EXERCISE INPUT Block Start

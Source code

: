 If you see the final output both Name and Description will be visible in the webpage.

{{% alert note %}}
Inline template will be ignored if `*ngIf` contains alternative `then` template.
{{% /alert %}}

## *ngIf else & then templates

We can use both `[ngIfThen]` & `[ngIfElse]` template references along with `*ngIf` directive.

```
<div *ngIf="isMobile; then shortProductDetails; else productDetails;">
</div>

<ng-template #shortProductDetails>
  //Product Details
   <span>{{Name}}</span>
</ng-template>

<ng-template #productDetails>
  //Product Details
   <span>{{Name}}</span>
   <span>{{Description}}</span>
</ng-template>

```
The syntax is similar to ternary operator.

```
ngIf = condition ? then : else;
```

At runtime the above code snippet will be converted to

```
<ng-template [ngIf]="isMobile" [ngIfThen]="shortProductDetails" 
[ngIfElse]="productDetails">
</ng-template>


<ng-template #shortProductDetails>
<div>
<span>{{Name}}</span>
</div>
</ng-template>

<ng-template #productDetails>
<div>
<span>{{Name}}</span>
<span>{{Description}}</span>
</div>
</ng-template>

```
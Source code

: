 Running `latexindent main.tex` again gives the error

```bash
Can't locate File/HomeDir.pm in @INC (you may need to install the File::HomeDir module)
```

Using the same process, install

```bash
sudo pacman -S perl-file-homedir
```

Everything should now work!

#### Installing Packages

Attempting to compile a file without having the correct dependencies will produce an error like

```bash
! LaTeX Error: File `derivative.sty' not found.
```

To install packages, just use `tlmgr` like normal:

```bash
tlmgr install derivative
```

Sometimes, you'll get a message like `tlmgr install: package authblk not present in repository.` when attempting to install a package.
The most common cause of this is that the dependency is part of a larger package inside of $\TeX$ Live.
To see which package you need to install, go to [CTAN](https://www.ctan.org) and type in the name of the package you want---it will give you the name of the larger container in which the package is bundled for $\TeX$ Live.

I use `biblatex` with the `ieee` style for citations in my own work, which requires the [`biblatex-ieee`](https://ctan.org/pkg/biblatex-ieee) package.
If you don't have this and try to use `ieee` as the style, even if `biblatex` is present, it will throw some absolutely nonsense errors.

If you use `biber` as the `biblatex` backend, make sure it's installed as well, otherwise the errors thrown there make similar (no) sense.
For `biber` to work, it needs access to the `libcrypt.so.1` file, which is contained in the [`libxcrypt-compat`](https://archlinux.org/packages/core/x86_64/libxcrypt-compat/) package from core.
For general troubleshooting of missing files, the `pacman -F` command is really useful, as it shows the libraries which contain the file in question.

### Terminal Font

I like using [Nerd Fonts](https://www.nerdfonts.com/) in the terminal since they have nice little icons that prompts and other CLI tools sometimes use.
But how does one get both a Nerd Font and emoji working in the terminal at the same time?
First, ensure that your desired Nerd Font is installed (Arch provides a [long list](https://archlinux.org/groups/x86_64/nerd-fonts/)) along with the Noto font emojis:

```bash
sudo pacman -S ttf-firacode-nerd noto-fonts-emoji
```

EXERCISE INPUT Block End

ABOUT THIS TASK |
Copy the records above exactly, please, but only from the first line through the line containing "## *ngIf else & then templates".

REPLY TO THE EXERCISE |
Source code

: If you see the final output both Name and Description will be visible in the webpage.

{{% alert note %}}
Inline template will be ignored if `*ngIf` contains alternative `then` template.
{{% /alert %}}

## *ngIf else & then templates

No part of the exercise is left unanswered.